## INFORMATION GIVEN
══════════════════════════════

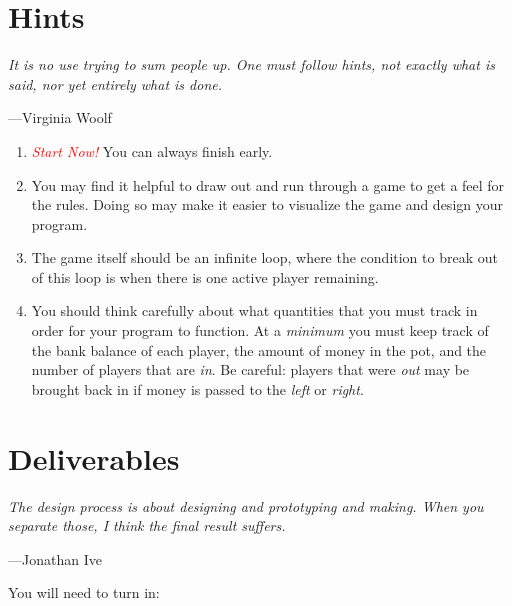 \documentclass{article}
\begin{document}
\section{Hints}
\epigraph{\emph{It is no use trying to sum people up. One must follow hints,
not exactly what is said, nor yet entirely what is done.}}{---Virginia Woolf}

\begin{enumerate}

\item \emph{\textcolor{red}{Start Now!}} You can always finish early.

\item You may find it helpful to draw out and run through a game to get a feel
    for the rules. Doing so may make it easier to visualize the game and design
    your program.
\item The game itself should be an infinite loop, where the condition to break
    out of this loop is when there is one active player remaining.
\item You should think carefully about what quantities that you
must track in order for your program to function. At a \emph{minimum}
you must keep track of the bank balance of each player, the amount
of money in the pot, and the number of players that are \emph{in}.
Be careful: players that were \emph{out} may be brought back in if
money is passed to the \emph{left} or \emph{right}.

\end{enumerate}


\section{Deliverables}
\epigraph{\emph{The design process is about designing and prototyping and
making. When you separate those, I think the final result
suffers.}}{---Jonathan Ive}

You will need to turn in:
\end{document}
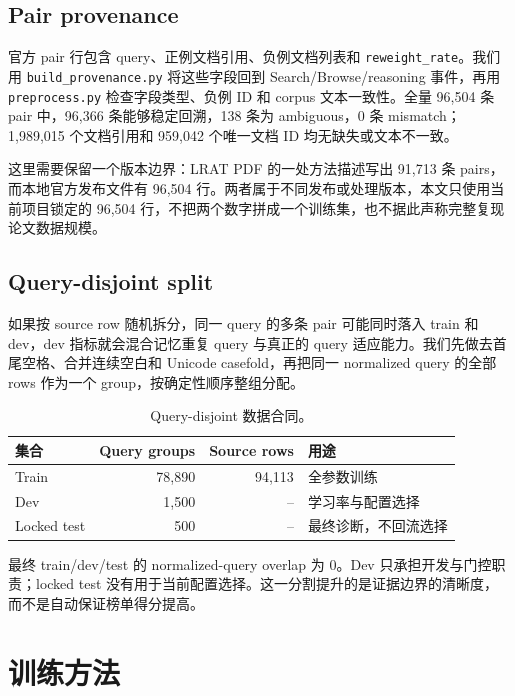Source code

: \documentclass[UTF8,10pt,a4paper,twocolumn]{ctexart}
\begin{document}
\subsection{Pair provenance}

官方 pair 行包含 query、正例文档引用、负例文档列表和 \texttt{reweight\_rate}。我们用 \texttt{build\_provenance.py} 将这些字段回到 Search/Browse/reasoning 事件，再用 \texttt{preprocess.py} 检查字段类型、负例 ID 和 corpus 文本一致性。全量 96,504 条 pair 中，96,366 条能够稳定回溯，138 条为 ambiguous，0 条 mismatch；1,989,015 个文档引用和 959,042 个唯一文档 ID 均无缺失或文本不一致。

这里需要保留一个版本边界：LRAT PDF 的一处方法描述写出 91,713 条 pairs，而本地官方发布文件有 96,504 行。两者属于不同发布或处理版本，本文只使用当前项目锁定的 96,504 行，不把两个数字拼成一个训练集，也不据此声称完整复现论文数据规模。

\subsection{Query-disjoint split}

如果按 source row 随机拆分，同一 query 的多条 pair 可能同时落入 train 和 dev，dev 指标就会混合记忆重复 query 与真正的 query 适应能力。我们先做去首尾空格、合并连续空白和 Unicode casefold，再把同一 normalized query 的全部 rows 作为一个 group，按确定性顺序整组分配。

\begin{table}[t]
\centering
\caption{Query-disjoint 数据合同。}
\label{tab:split}
\small
\begin{tabular}{lrrp{6.3cm}}
\toprule
集合 & Query groups & Source rows & 用途\\
\midrule
Train & 78,890 & 94,113 & 全参数训练\\
Dev & 1,500 & -- & 学习率与配置选择\\
Locked test & 500 & -- & 最终诊断，不回流选择\\
\bottomrule
\end{tabular}
\end{table}

最终 train/dev/test 的 normalized-query overlap 为 0。Dev 只承担开发与门控职责；locked test 没有用于当前配置选择。这一分割提升的是证据边界的清晰度，而不是自动保证榜单得分提高。

\section{训练方法}
\end{document}
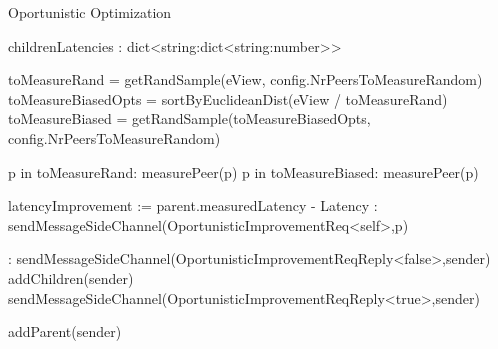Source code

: \begin{algorithm}
\begin{algorithmic}[1]

        \caption{Oportunistic Optimization}

    \asdstate
        \State childrenLatencies : dict<string:dict<string:number>>
    \asdend

        \State toMeasureRand = getRandSample(eView, config.NrPeersToMeasureRandom)
        \State toMeasureBiasedOpts = sortByEuclideanDist(eView / toMeasureRand)
        \State toMeasureBiased = getRandSample(toMeasureBiasedOpts, config.NrPeersToMeasureRandom)

        \For p in toMeasureRand:
            \State measurePeer(p)
        \EndFor
        \For p in toMeasureBiased:
            \State measurePeer(p)
        \EndFor
    \asdend

        \State latencyImprovement := parent.measuredLatency - Latency
        :
            \State sendMessageSideChannel(OportunisticImprovementReq<self>,p)
        \EndIf
    \asdend


        :
            \State sendMessageSideChannel(OportunisticImprovementReqReply<false>,sender)
        \Else
            \State addChildren(sender)
            \State sendMessageSideChannel(OportunisticImprovementReqReply<true>,sender)
        \EndIf
    \asdend

            \State addParent(sender)
        \EndIf
    \asdend

\end{algorithmic}
\end{algorithm}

══════════════════════════════

## EXERCISE INSTRUCTIONS
Copy each record exactly. Leave any images out of the copy.

## TASK SOLUTION
 \documentclass{article}
\begin{document}
\section{Hints}
\epigraph{\emph{It is no use trying to sum people up. One must follow hints,
not exactly what is said, nor yet entirely what is done.}}{---Virginia Woolf}

\begin{enumerate}

\item \emph{\textcolor{red}{Start Now!}} You can always finish early.

\item You may find it helpful to draw out and run through a game to get a feel
    for the rules. Doing so may make it easier to visualize the game and design
    your program.
\item The game itself should be an infinite loop, where the condition to break
    out of this loop is when there is one active player remaining.
\item You should think carefully about what quantities that you
must track in order for your program to function. At a \emph{minimum}
you must keep track of the bank balance of each player, the amount
of money in the pot, and the number of players that are \emph{in}.
Be careful: players that were \emph{out} may be brought back in if
money is passed to the \emph{left} or \emph{right}.

\end{enumerate}


\section{Deliverables}
\epigraph{\emph{The design process is about designing and prototyping and
making. When you separate those, I think the final result
suffers.}}{---Jonathan Ive}

You will need to turn in:
\end{document}
Source code

: \documentclass[UTF8,10pt,a4paper,twocolumn]{ctexart}
\begin{document}
\subsection{Pair provenance}

官方 pair 行包含 query、正例文档引用、负例文档列表和 \texttt{reweight\_rate}。我们用 \texttt{build\_provenance.py} 将这些字段回到 Search/Browse/reasoning 事件，再用 \texttt{preprocess.py} 检查字段类型、负例 ID 和 corpus 文本一致性。全量 96,504 条 pair 中，96,366 条能够稳定回溯，138 条为 ambiguous，0 条 mismatch；1,989,015 个文档引用和 959,042 个唯一文档 ID 均无缺失或文本不一致。

这里需要保留一个版本边界：LRAT PDF 的一处方法描述写出 91,713 条 pairs，而本地官方发布文件有 96,504 行。两者属于不同发布或处理版本，本文只使用当前项目锁定的 96,504 行，不把两个数字拼成一个训练集，也不据此声称完整复现论文数据规模。

\subsection{Query-disjoint split}

如果按 source row 随机拆分，同一 query 的多条 pair 可能同时落入 train 和 dev，dev 指标就会混合记忆重复 query 与真正的 query 适应能力。我们先做去首尾空格、合并连续空白和 Unicode casefold，再把同一 normalized query 的全部 rows 作为一个 group，按确定性顺序整组分配。

\begin{table}[t]
\centering
\caption{Query-disjoint 数据合同。}
\label{tab:split}
\small
\begin{tabular}{lrrp{6.3cm}}
\toprule
集合 & Query groups & Source rows & 用途\\
\midrule
Train & 78,890 & 94,113 & 全参数训练\\
Dev & 1,500 & -- & 学习率与配置选择\\
Locked test & 500 & -- & 最终诊断，不回流选择\\
\bottomrule
\end{tabular}
\end{table}

最终 train/dev/test 的 normalized-query overlap 为 0。Dev 只承担开发与门控职责；locked test 没有用于当前配置选择。这一分割提升的是证据边界的清晰度，而不是自动保证榜单得分提高。

\section{训练方法}
\end{document}
Source code

: \begin{algorithm}
\begin{algorithmic}[1]

        \caption{Oportunistic Optimization}

    \asdstate
        \State childrenLatencies : dict<string:dict<string:number>>
    \asdend

        \State toMeasureRand = getRandSample(eView, config.NrPeersToMeasureRandom)
        \State toMeasureBiasedOpts = sortByEuclideanDist(eView / toMeasureRand)
        \State toMeasureBiased = getRandSample(toMeasureBiasedOpts, config.NrPeersToMeasureRandom)

        \For p in toMeasureRand:
            \State measurePeer(p)
        \EndFor
        \For p in toMeasureBiased:
            \State measurePeer(p)
        \EndFor
    \asdend

        \State latencyImprovement := parent.measuredLatency - Latency
        :
            \State sendMessageSideChannel(OportunisticImprovementReq<self>,p)
        \EndIf
    \asdend


        :
            \State sendMessageSideChannel(OportunisticImprovementReqReply<false>,sender)
        \Else
            \State addChildren(sender)
            \State sendMessageSideChannel(OportunisticImprovementReqReply<true>,sender)
        \EndIf
    \asdend

            \State addParent(sender)
        \EndIf
    \asdend

\end{algorithmic}
\end{algorithm}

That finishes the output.